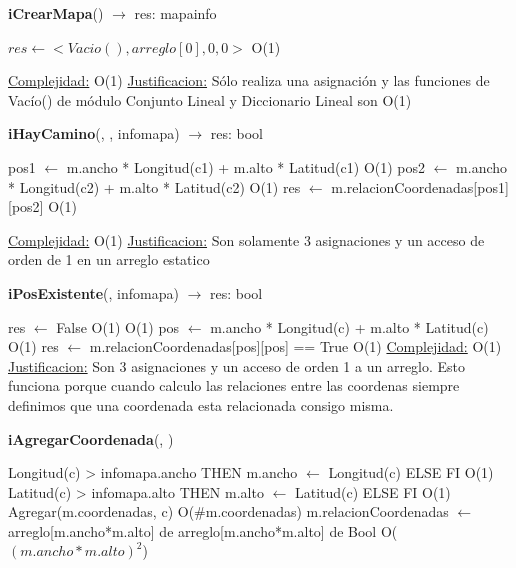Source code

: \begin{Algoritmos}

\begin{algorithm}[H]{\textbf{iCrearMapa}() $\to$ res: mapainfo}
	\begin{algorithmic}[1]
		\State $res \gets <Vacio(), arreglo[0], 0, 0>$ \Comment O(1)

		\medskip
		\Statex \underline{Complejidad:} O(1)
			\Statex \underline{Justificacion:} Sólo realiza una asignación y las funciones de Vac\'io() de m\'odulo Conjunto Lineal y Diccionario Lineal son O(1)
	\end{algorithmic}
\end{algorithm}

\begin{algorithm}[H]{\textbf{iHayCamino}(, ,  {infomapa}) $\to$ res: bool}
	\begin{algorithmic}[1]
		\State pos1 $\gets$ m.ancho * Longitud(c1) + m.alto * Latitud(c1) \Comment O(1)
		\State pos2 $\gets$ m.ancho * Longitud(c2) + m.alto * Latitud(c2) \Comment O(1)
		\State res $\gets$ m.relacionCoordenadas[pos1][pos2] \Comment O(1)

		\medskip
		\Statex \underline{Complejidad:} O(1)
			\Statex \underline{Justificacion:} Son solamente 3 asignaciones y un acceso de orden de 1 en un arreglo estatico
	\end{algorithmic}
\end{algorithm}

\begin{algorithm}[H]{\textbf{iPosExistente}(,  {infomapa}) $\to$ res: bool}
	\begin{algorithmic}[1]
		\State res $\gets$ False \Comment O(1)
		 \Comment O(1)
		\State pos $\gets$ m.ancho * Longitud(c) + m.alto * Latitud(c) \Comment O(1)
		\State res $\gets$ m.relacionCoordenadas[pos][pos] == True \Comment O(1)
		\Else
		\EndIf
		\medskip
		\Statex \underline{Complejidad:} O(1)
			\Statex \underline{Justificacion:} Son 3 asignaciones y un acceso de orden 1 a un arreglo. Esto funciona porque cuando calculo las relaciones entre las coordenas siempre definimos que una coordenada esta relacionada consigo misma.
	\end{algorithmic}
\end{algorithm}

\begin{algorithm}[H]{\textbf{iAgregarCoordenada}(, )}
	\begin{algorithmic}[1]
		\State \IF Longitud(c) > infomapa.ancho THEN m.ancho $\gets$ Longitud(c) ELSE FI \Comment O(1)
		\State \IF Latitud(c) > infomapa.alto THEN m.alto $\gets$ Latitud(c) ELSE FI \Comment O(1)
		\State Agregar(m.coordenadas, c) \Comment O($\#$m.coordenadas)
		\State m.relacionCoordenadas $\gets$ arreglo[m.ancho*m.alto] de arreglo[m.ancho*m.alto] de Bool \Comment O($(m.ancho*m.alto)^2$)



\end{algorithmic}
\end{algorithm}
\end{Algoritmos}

* * * *

EXERCISE PROMPT:
The answer consists of the lines above that include the word "acceso", each copied exactly.

THE COMPLETED TASK:
			\Statex \underline{Justificacion:} Son solamente 3 asignaciones y un acceso de orden de 1 en un arreglo estatico
			\Statex \underline{Justificacion:} Son 3 asignaciones y un acceso de orden 1 a un arreglo. Esto funciona porque cuando calculo las relaciones entre las coordenas siempre definimos que una coordenada esta relacionada consigo misma.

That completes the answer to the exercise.